Greek stocks and bonds slumped after Prime Minister Antonis Samaras opted to bring forward the process of choosing a new head of state, risking parliamentary elections in Europe’s most indebted state as early as January.
Samaras today nominated Stavros Dimas, a 73-year-old former European Union commissioner, for the post. Voting will begin next week, on Dec. 17, with two further rounds possible. Samaras will have to rely on opposition votes to push through his pick for the mainly ceremonial post; without them, his government will fall.
“It is a high stakes gamble,” Holger Schmieding, chief economist at Berenberg Bank in London, said in an e-mailed note. “Snap parliamentary elections in January could then bring left-wing Syriza into power in Athens.”
The news triggered a sell off in the Greek stock market, with the benchmark Athens Stock Exchange Index falling 10.5 percent as of 1:45 p.m. local time. Yields on Greece’s three-year bonds rose 118 basis points to 7.6 percent.
Under Greece’s constitution, a supermajority of at least 180 lawmakers in the 300-seat chamber is needed to elect a successor to the incumbent, President Karolos Papoulias.

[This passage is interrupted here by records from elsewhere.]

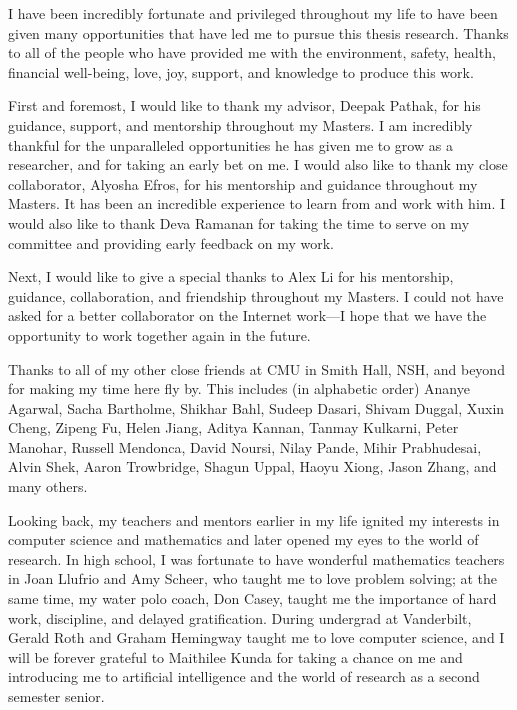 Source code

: \begin{acknowledgments}
    I have been incredibly fortunate and privileged throughout my life to have been given many opportunities that have led me to pursue this thesis research. Thanks to all of the people who have provided me with the environment, safety, health, financial well-being, love, joy, support, and knowledge to produce this work.

    First and foremost, I would like to thank my advisor, Deepak Pathak, for his guidance, support, and mentorship throughout my Masters.
    I am incredibly thankful for the unparalleled opportunities he has given me to grow as a researcher, and for taking an early bet on me.
    I would also like to thank my close collaborator, Alyosha Efros, for his mentorship and guidance throughout my Masters. It has been an incredible experience to learn from and work with him.
    I would also like to thank Deva Ramanan for taking the time to serve on my committee and providing early feedback on my work.

    Next, I would like to give a special thanks to Alex Li for his mentorship, guidance, collaboration, and friendship throughout my Masters. I could not have asked for a better collaborator on the Internet work---I hope that we have the opportunity to work together again in the future.

    Thanks to all of my other close friends at CMU in Smith Hall, NSH, and beyond for making my time here fly by. This includes (in alphabetic order)
    Ananye Agarwal,
    Sacha Bartholme,
    Shikhar Bahl,
    Sudeep Dasari,
    Shivam Duggal,
    Xuxin Cheng,
    Zipeng Fu,
    Helen Jiang,
    Aditya Kannan,
    Tanmay Kulkarni,
    Peter Manohar,
    Russell Mendonca,
    David Noursi,
    Nilay Pande,
    Mihir Prabhudesai,
    Alvin Shek,
    Aaron Trowbridge,
    Shagun Uppal,
    Haoyu Xiong,
    Jason Zhang,
    and many others.

    Looking back, my teachers and mentors earlier in my life ignited my interests in computer science and mathematics and later opened my eyes to the world of research.
    In high school,
    I was fortunate to have wonderful mathematics teachers in
    Joan Llufrio and Amy Scheer, who taught me to love problem solving;
    at the same time, my water polo coach, Don Casey, taught me the importance of hard work, discipline, and delayed gratification.
    During undergrad at Vanderbilt,
    Gerald Roth and Graham Hemingway taught me to love computer science, and I will be forever grateful to Maithilee Kunda for taking a chance on me and introducing me to artificial intelligence and the world of research as a second semester senior.
    

\end{acknowledgments}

The government has just 155 lawmakers at its disposal. Failure to install a candidate after three attempts would prompt the collapse of Samaras’s coalition and the dissolution of parliament.
“Political uncertainty must end now,” government spokeswoman Sofia Voultepsi said late yesterday in an e-mailed statement announcing the vote. The coming months are “crucial” for an agreement on a credit line to replace Greece’s bailout program and negotiations over the country’s debt, she said.
Only some of the 24 lawmakers not currently caucusing with any of the country’s political parties have said they may support the government’s candidate for the presidency. All opposition party leaders have said they’ll block any pick made by Samaras, meaning the government will have to count on a revolt from opposition lawmakers against their official party lines to secure the election of a new president.
“The math is very difficult for the government,” said Aristides Hatzis, an associate professor of law and economics at the University of Athens.
Anti-bailout group Syriza, which currently leads the government in opinion polls, welcomed the announcement, saying that Samaras’s coalition didn’t have the votes to secure its choice of president. Greece’s next general election isn’t due until 2016.
More than four-and-a-half years after Greece began receiving an international bailout in return for budget cuts and economic reforms, the government has vowed to exit the unpopular rescue program at the end of 2014. It envisages regular emergency loan disbursements being replaced with precautionary credit lines from the International Monetary Fund and the European Stability Mechanism that would come with fewer strings, and would only be used if Greek borrowing costs spike.
Samaras’s plan was announced as euro-area finance ministers meeting in Brussels yesterday said that agreement on Greece’s final bailout review, a condition for the extension of a credit line, is not possible by the end of this year. As a result, the current bailout will be extended by two months.
“Syriza may find itself winning an election, with less than a month before the program expires and Greece is left without a financial backstop,” said George Pagoulatos, a professor of European politics and economy in Athens. “This could steepen the learning curve in order to avert the worst.”
Staff teams from the troika of officials representing the country’s lenders — the European Commission, the European Central Bank and the IMF — are due to return to Athens today. There, they will resume talks on the measures required to complete the review, paving the way for the disbursement of about 7 billion euros ($8.6 billion) in aid outstanding.
The review, which started in September, remains stalled, as the country’s creditors raise doubts about the projections of next year’s budget and ask Greece to adopt more budget savings to ensure that it meets its targets.
Samaras’s pick for the presidency served as European Commissioner for Environment between 2004 and 2009. The New York-educated lawyer worked for the World Bank from 1970 to 1975 and was subsequently elected to the Greek Parliament 10 consecutive times between 1977 and 2004 for the New Democracy party now led by Samaras.
The government’s decision was “the right call,” Costas Panagopoulos, chief executive officer at Alco, an Athens-based polling company, said by phone. “The dilemma posed to lawmakers and the Greek people will enhance Greece’s position in the ongoing negotiation” with the troika of creditors. “With this move, the government limits the period of uncertainty which was damaging for the country,” he said.
Samaras “knows he has to establish political clarity,” Michael Fuchs, the deputy chairman of German Chancellor Angela Merkel’s party, said in an interview in Cologne.
It’s “a calculated risk taken by Samaras that’s actually a smart move,” said Fuchs, who said he spoke with Samaras yesterday by phone. “Its chances of paying off are more than fair. He knows what he’s doing.”